24 April 2008

from darfur, with love

"Tomorrow will be the fifth anniversary of the Darfur conflict. On this occasion, a remarkable petition, consisting of over 30,000 handwritten signatures and testimonies from Darfuri refugees, will be submitted to Gordon Brown in Downing street."

you can read the entire post here. when i first read about the petition, it made me cry.

22 April 2008

the quirks of US politics

you can imagine my surprise at this particular headline, 'pay up or risk long battle, obama told' in today's guardian. the lead paragraph surprised me even more:

"Barack Obama has been warned that his refusal to pay the traditional "street money" to local operatives to help get the vote out in Philadelphia today could cost him the crucial percentage points needed to knock Hillary Clinton out of the race for the White House."

my immediate impression was that of bribery and gang warfare, reminiscent of politics in many parts of the world. as i continued reading however, i learned that 'street money' is apparently a normal practice in america:

"The committee people and the ward leaders have to buy lunch for hundreds of people, otherwise they won't have good workers. They have to buy coffee, orange juice and doughnuts. That's just the way it is."
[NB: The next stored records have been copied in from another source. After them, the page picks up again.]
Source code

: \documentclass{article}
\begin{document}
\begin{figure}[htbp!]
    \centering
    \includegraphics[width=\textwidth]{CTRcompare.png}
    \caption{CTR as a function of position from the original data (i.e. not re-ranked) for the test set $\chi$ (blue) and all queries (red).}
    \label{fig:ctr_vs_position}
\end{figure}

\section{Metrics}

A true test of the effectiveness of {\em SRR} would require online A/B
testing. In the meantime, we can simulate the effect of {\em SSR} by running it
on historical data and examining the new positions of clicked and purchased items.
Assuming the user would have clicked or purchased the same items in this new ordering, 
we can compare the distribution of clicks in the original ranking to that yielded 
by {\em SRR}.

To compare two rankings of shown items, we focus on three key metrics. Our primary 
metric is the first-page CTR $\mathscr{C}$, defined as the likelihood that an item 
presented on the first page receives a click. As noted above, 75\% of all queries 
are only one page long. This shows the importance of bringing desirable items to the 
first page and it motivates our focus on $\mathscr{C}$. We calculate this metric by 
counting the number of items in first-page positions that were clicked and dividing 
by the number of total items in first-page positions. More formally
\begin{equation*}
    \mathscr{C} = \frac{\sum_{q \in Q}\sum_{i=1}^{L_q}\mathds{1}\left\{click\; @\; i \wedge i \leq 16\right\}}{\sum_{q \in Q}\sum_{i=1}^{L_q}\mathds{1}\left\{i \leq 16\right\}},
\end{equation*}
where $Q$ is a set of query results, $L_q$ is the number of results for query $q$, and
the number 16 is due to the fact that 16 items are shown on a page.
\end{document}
i also learned that obama has not been playing by the rules, instead building up his own 'volunteer network'. if he hadn't, estimates suggest he would've paid out between usd 400,000-500,000 (just in philadelphia). wow. maybe this is why he hasn't reported any debts yet, unlike hilary.

but seriously, the amounts of money involved in the us presidential elections are
staggering. and disturbing.

another disturbing (but highly amusing) story told to my news class by scmp's foreign correspondent last week: when he was covering the 2000 elections, he went to a town in new hampshire, where al gore was to speak. there were apparently many student supporters present, ready to wave their banners and all as soon as the tv cameras arrived. none of them however, were in fact from new hampshire; they'd all been transported from columbia university and other places.

again reminiscent of political practices in other countries. countries where we're trying to change the norms.

15 April 2008

hk's three-month health care reform 'consultation'

health care reform in hk has been on the books for a long time, with one of the first commissioned reports appearing in 1999. nearly 10 years later, the government has prepared yet another report, which is now (supposedly) under public consultation. in other words, you have three months to choose from a list of options set out in the report.

from the government's point of view, it is the financing of hk's health care that is in need of urgent reform, due to 'an aging population and rising medical costs' which are an increasing burden on the current tax funded health care system. for this reason, a substantial part of the report focuses on different financing options, all of which require additional funding. from the middle class it seems.

legislator fernando cheung notes the absurdity of the government refusing to tax capital while insisting on the necessity of taxing those with an average wage of hkd 10, 000 or more in its various financing options (such as a mandatory medical savings account like in singapore).

"one cannot but feel that true to its character as a bulwark of business, the SAR government recognizes a tax only when it is levied on profit-making; when a tax is levied on wage-earners, the government finds it appropriate to call the tax by numerous other names except admit it is a tax... the government owes society an explanation as to why it considers it appropriate to impose the entire burden on wage-earners with monthly income at $10,000 and above."

it is therefore important that issues of equity and access are discussed, and some social consensus reached on the reasons and benefits of health care reform and financing.

01 April 2008

cairo cycler's club

while living in cairo, i would never have envisioned a cycler's club as being feasible, let alone something i (or my friends!) would join. while i'm still not confident enough on a bike to think of navigating cairo's crazy streets, i am very excited that such a club exists. all the more so since it involves social activism, awareness and ck! (did you get the helmets yet?!)